▸ REQUIRED WORK: List all the lines in these records that hold "sentences".

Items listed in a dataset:
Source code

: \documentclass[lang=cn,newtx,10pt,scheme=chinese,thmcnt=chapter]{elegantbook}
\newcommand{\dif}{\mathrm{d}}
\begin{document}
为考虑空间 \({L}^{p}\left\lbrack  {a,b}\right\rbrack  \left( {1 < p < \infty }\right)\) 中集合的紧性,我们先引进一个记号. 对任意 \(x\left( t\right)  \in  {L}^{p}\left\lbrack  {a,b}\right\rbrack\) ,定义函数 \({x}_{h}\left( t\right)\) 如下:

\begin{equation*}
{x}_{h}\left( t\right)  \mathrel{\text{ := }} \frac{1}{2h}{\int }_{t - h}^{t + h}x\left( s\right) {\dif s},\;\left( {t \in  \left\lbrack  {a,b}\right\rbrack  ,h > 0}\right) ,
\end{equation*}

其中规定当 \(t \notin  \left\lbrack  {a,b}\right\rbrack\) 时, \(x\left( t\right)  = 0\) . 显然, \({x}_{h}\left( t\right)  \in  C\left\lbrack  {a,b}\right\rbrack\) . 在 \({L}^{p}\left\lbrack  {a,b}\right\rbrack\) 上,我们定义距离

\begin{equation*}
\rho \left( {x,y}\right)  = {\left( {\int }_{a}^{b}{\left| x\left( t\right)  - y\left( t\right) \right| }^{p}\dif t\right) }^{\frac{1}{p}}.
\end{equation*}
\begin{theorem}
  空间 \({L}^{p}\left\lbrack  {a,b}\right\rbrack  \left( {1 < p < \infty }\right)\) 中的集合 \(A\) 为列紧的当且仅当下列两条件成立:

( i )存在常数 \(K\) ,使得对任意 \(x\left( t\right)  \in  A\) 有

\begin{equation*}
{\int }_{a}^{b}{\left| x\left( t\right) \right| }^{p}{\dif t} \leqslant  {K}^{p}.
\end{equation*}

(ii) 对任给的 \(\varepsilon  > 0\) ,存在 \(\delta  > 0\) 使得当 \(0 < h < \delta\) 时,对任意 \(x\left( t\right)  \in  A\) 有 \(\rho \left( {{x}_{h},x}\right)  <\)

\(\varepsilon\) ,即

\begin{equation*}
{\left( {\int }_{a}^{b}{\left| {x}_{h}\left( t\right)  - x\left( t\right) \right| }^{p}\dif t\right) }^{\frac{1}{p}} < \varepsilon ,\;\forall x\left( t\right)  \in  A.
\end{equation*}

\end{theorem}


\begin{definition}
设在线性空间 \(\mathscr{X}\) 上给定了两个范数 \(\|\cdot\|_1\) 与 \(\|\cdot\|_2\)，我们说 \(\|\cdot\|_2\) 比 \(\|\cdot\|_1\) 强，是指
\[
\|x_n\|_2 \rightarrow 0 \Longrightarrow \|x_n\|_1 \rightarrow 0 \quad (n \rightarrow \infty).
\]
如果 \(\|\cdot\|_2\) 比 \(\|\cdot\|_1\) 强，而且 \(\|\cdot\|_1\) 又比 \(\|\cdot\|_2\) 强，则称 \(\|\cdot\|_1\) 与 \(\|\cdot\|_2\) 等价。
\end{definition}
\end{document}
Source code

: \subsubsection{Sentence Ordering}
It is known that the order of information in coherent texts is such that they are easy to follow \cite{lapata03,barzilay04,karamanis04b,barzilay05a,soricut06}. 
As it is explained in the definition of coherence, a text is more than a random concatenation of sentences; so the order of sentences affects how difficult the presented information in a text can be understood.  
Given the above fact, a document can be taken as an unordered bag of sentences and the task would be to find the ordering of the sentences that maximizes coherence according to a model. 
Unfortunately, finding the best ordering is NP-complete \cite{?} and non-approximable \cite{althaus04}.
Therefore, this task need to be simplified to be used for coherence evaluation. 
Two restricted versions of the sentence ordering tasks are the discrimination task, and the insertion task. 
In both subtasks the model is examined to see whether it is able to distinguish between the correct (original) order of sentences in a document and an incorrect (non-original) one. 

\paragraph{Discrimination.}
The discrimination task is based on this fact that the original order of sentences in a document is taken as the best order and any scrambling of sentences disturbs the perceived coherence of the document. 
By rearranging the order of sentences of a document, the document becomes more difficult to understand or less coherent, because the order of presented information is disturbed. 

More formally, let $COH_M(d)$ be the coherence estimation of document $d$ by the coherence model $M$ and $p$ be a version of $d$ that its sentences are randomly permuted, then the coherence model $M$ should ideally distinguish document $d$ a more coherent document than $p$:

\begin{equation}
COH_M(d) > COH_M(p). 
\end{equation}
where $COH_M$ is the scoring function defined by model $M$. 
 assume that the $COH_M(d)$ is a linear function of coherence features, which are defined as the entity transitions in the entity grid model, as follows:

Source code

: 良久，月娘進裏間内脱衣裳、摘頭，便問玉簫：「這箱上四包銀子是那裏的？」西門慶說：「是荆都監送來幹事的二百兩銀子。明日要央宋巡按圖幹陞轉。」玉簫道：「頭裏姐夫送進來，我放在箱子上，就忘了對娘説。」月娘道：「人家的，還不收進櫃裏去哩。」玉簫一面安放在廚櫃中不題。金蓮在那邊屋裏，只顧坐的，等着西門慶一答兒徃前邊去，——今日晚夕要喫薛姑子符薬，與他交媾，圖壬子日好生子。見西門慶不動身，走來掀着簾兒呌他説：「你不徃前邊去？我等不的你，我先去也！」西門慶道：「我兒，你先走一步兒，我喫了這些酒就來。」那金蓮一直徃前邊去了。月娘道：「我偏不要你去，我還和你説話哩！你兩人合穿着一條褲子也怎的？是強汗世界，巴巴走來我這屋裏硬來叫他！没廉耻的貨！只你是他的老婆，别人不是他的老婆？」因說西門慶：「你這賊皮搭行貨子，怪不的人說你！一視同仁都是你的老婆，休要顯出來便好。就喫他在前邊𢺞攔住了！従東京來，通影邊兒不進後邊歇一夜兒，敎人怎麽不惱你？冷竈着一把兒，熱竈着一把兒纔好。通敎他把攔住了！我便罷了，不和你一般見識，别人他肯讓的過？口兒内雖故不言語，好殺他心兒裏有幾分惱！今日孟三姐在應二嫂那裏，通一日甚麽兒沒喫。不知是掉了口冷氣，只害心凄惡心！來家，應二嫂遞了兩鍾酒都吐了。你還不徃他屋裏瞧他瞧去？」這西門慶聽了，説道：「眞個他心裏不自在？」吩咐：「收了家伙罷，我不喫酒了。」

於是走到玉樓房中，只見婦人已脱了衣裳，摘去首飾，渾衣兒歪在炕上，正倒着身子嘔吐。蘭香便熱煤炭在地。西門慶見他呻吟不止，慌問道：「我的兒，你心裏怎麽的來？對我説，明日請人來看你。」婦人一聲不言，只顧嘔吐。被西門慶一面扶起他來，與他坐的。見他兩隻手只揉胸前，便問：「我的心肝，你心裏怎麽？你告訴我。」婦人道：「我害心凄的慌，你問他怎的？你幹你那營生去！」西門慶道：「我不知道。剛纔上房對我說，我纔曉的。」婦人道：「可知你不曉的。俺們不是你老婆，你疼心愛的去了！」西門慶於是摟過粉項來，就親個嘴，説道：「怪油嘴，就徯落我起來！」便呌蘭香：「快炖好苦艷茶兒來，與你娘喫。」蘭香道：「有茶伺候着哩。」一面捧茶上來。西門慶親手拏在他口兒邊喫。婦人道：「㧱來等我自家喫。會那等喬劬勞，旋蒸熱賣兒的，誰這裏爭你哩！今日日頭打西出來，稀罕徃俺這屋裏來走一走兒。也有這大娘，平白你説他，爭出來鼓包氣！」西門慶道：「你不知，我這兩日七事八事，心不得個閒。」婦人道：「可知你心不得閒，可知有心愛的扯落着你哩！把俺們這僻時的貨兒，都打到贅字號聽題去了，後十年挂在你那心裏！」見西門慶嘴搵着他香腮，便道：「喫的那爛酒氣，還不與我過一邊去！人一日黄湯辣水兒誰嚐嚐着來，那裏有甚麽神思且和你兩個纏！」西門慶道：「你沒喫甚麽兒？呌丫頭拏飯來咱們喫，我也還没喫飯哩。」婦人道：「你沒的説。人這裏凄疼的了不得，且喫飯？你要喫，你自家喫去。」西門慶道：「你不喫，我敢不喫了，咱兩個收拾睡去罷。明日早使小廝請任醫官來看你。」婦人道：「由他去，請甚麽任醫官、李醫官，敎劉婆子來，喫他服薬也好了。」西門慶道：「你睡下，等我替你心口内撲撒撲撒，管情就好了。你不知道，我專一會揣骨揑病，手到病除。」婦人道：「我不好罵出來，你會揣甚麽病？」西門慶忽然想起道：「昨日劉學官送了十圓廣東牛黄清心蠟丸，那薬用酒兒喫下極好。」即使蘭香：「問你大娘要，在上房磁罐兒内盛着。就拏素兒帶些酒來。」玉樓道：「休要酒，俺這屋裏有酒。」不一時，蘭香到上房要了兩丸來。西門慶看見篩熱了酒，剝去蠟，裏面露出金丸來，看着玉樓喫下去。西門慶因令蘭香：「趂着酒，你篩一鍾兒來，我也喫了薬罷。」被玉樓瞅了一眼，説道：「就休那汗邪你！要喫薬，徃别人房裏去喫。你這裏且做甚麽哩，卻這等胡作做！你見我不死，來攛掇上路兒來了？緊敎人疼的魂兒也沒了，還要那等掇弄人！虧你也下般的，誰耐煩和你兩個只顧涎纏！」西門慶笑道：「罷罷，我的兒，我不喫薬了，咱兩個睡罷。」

▸ TASK ANSWER:
As it is explained in the definition of coherence, a text is more than a random concatenation of sentences; so the order of sentences affects how difficult the presented information in a text can be understood.  
Given the above fact, a document can be taken as an unordered bag of sentences and the task would be to find the ordering of the sentences that maximizes coherence according to a model. 
In both subtasks the model is examined to see whether it is able to distinguish between the correct (original) order of sentences in a document and an incorrect (non-original) one. 
The discrimination task is based on this fact that the original order of sentences in a document is taken as the best order and any scrambling of sentences disturbs the perceived coherence of the document. 
By rearranging the order of sentences of a document, the document becomes more difficult to understand or less coherent, because the order of presented information is disturbed. 
More formally, let $COH_M(d)$ be the coherence estimation of document $d$ by the coherence model $M$ and $p$ be a version of $d$ that its sentences are randomly permuted, then the coherence model $M$ should ideally distinguish document $d$ a more coherent document than $p$:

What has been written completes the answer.